From the loss of income to constant togetherness, there are many variables associated with the current pandemic, many of which put immense stress on relationships. While some couples are concerned that the pandemic will threaten their relationship, it is possible that the opposite effect will occur. Here’s how to remain supportive in order to strengthen a couple’s bond.
There is no denying that the COVID-19 pandemic has disrupted the daily lives of millions around the globe.
Past research shows that natural disasters can strengthen intimate relationships. However, these stressful events can also expose significant problems. For example, following Hurricane Hugo in 1989, more couples were filing for divorce than normal.
Prior to COVID-19, the vast majority of couples would spend the bulk of most days apart. However, due to stay-home measures, couples are now spending all day together, all while dealing with a wide range of newly emerged stressors. Some are feeling anxiety due to financial insecurity, others are worried about elderly parents, many continue to worry about their health, and the list goes on.
Relationships that were already vulnerable are at a higher risk of worsening issues, as unresolved problems may now bubble to the surface. Once these issues do surface, each individual may rely on different coping mechanisms, which again, may cause friction.
If you are feeling stressed due to COVID-19, know that you’re not alone and that this response is normal. However, being mindful of how you’re feeling is extremely important so that you can take healthy, proactive action.
When it comes to couples, stress can be felt like a game of ping-pong. Even if feelings of stress and anxiety are not discussed, the tension can be felt and is often passed back and forth. Both your actions and behaviors will show signs of increasing stress, which may result in anger, sadness, withdrawal, and disconnection. When left unchecked, long-term stress can cause depression and feelings of isolation, resulting in distant, unsupportive relationships.
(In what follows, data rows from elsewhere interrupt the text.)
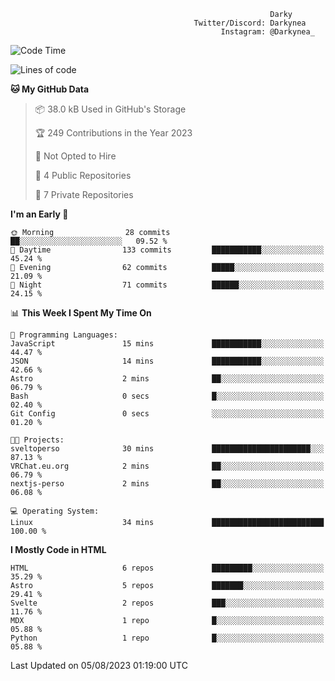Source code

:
 ```text
                                                          Darky
                                         Twitter/Discord: Darkynea
                                               Instagram: @Darkynea_
```

<!--START_SECTION:waka-->
![Code Time](http://img.shields.io/badge/Code%20Time-7%20hrs%2036%20mins-blue)

![Lines of code](https://img.shields.io/badge/From%20Hello%20World%20I%27ve%20Written-73.8%20thousand%20lines%20of%20code-blue)

**🐱 My GitHub Data** 

> 📦 38.0 kB Used in GitHub's Storage 
 > 
> 🏆 249 Contributions in the Year 2023
 > 
> 🚫 Not Opted to Hire
 > 
> 📜 4 Public Repositories 
 > 
> 🔑 7 Private Repositories 
 > 
**I'm an Early 🐤** 

```text
🌞 Morning                28 commits          ██░░░░░░░░░░░░░░░░░░░░░░░   09.52 % 
🌆 Daytime                133 commits         ███████████░░░░░░░░░░░░░░   45.24 % 
🌃 Evening                62 commits          █████░░░░░░░░░░░░░░░░░░░░   21.09 % 
🌙 Night                  71 commits          ██████░░░░░░░░░░░░░░░░░░░   24.15 % 
```


📊 **This Week I Spent My Time On** 

```text
💬 Programming Languages: 
JavaScript               15 mins             ███████████░░░░░░░░░░░░░░   44.47 % 
JSON                     14 mins             ███████████░░░░░░░░░░░░░░   42.66 % 
Astro                    2 mins              ██░░░░░░░░░░░░░░░░░░░░░░░   06.79 % 
Bash                     0 secs              █░░░░░░░░░░░░░░░░░░░░░░░░   02.40 % 
Git Config               0 secs              ░░░░░░░░░░░░░░░░░░░░░░░░░   01.20 % 

🐱‍💻 Projects: 
sveltoperso              30 mins             ██████████████████████░░░   87.13 % 
VRChat.eu.org            2 mins              ██░░░░░░░░░░░░░░░░░░░░░░░   06.79 % 
nextjs-perso             2 mins              ██░░░░░░░░░░░░░░░░░░░░░░░   06.08 % 

💻 Operating System: 
Linux                    34 mins             █████████████████████████   100.00 % 
```

**I Mostly Code in HTML** 

```text
HTML                     6 repos             █████████░░░░░░░░░░░░░░░░   35.29 % 
Astro                    5 repos             ███████░░░░░░░░░░░░░░░░░░   29.41 % 
Svelte                   2 repos             ███░░░░░░░░░░░░░░░░░░░░░░   11.76 % 
MDX                      1 repo              █░░░░░░░░░░░░░░░░░░░░░░░░   05.88 % 
Python                   1 repo              █░░░░░░░░░░░░░░░░░░░░░░░░   05.88 % 
```




 Last Updated on 05/08/2023 01:19:00 UTC
<!--END_SECTION:waka-->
Mental health professionals often discuss the importance of strong social support networks, especially when faced with a crisis. A classic example is when an addict enters a treatment program that requires ongoing support. Poor social support has been linked to everything from isolation to depression, increased alcohol use to cardiovascular disease, and during these unprecedented times, these negative effects may be exacerbated.
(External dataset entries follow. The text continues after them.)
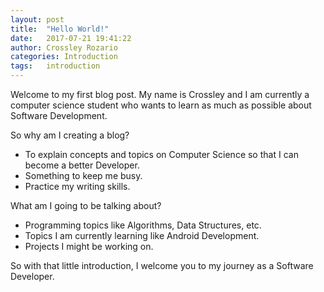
 ```yaml
---
layout: post
title:  "Hello World!"
date:   2017-07-21 19:41:22
author: Crossley Rozario
categories: Introduction
tags:	introduction
---
```



Welcome to my first blog post. My name is Crossley and I am currently a computer science student who wants to learn as much as possible about Software Development.

So why am I creating a blog?

+ To explain concepts and topics on Computer Science so that I can become a better Developer.
+ Something to keep me busy.
+ Practice my writing skills.

What am I going to be talking about?

+ Programming topics like Algorithms, Data Structures, etc.
+ Topics I am currently learning like Android Development.
+ Projects I might be working on.

So with that little introduction, I welcome you to my journey as a Software Developer.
Ongoing positive support is a sign of healthy relationships, which in turn, makes for a happier, healthier life. Research shows that being in a committed, supportive relationship can result in less cortisol production, making partners less responsive to psychological stress. There is also evidence that supportive partnerships lead to better healing, a greater sense of purpose, and healthier behaviors.
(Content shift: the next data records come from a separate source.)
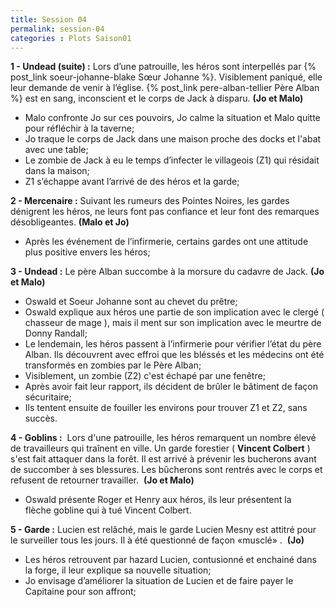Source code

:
 ```yaml
---
title: Session 04
permalink: session-04
categories : Plots Saison01
---
```


**1 - Undead (suite) :** Lors d’une patrouille, les héros sont interpellés par {% post_link soeur-johanne-blake Sœur Johanne %}. Visiblement paniqué, elle leur demande de venir à l’église. {% post_link pere-alban-tellier Père Alban %} est en sang, inconscient et le corps de Jack à disparu. **(Jo et Malo)**
- Malo confronte Jo sur ces pouvoirs, Jo calme la situation et Malo quitte pour réfléchir à la taverne;
- Jo traque le corps de Jack dans une maison proche des docks et l'abat avec une table;
- Le zombie de Jack à eu le temps d’infecter le villageois (Z1) qui résidait dans la maison;
- Z1 s’échappe avant l’arrivé de des héros et la garde;

**2 - Mercenaire :** Suivant les rumeurs des Pointes Noires, les gardes dénigrent les héros, ne leurs font pas confiance et leur font des remarques désobligeantes. **(Malo et Jo)**
- Après les événement de l’infirmerie, certains gardes ont une attitude plus positive envers les héros;

**3 - Undead :** Le père Alban succombe à la morsure du cadavre de Jack. **(Jo et Malo)**
- Oswald et Soeur Johanne sont au chevet du prêtre;
- Oswald explique aux héros une partie de son implication avec le clergé ( chasseur de mage ), mais il ment sur son implication avec le meurtre de Donny Randall;
- Le lendemain, les héros passent à l’infirmerie pour vérifier l’état du père Alban. Ils découvrent avec effroi que les bléssés et les médecins ont été transformés en zombies par le Père Alban;
- Visiblement, un zombie (Z2) c'est échapé par une fenêtre;
- Après avoir fait leur rapport, ils décident de brûler le bâtiment de façon sécuritaire;
- Ils tentent ensuite de fouiller les environs pour trouver Z1 et Z2, sans succès.

**4 - Goblins :**  Lors d'une patrouille, les héros remarquent un nombre élevé de travailleurs qui traînent en ville. Un garde forestier ( **Vincent Colbert** ) s'est fait attaquer dans la forêt. Il est arrivé à prévenir les bucherons avant de succomber à ses blessures. Les bûcherons sont rentrés avec le corps et refusent de retourner travailler.  **(Jo et Malo)**
- Oswald présente Roger et Henry aux héros, ils leur présentent la flèche gobline qui à tué Vincent Colbert.

**5 - Garde :** Lucien est relâché, mais le garde Lucien Mesny est attitré pour le surveiller tous les jours. Il à été questionné de façon «musclé» .  **(Jo)**
- Les héros retrouvent par hazard Lucien, contusionné et enchainé dans la forge, il leur explique sa nouvelle situation;
- Jo envisage d’améliorer la situation de Lucien et de faire payer le Capitaine pour son affront;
If you and your partner are currently under quarantine, here are some tips to remain supportive, approachable, and connected:
Unchecked stress can have significant consequences, especially during times of quarantine. Be mindful of your own stress levels, as well as your partners so that you can intervene as soon as possible.
While stress presents itself in a number of ways, it is particularly important that you remain aware of increased moodiness, anger, restlessness, sadness, or any other negative emotion. If you or your partner have also begun self-medicating with drugs, alcohol, or even food, it’s important that you communicate your concerns.
Poor communication can cause a never-ending cycle of stress and anxiety. During this time, it’s important to remain present and listen to your partner when they express their concerns. The goal here is to understand one another so that you can build your relationship up, not tear it down. Tony Robbins offers 8 great ways to improve communication, which you can read about here.
Do you love to listen to music and write? Perhaps your partner loves to woodwork or garden. Now is the time for both of you to explore your own personal passions. Not only will you have a more fulfilling day, reducing your own personal stress and anxiety, but when you and your partner come back together, you’ll appreciate your time with one another. This is a great time to encourage your partner to build a new skill or explore a new hobby that makes them feel good.
Of course, there are some issues that should be discussed with a professional. Due to quarantine measures, therapists and counselors are offering a number of flexible options — including telehealth treatment options. Do not wait until you or your partner are in distress to ask for help.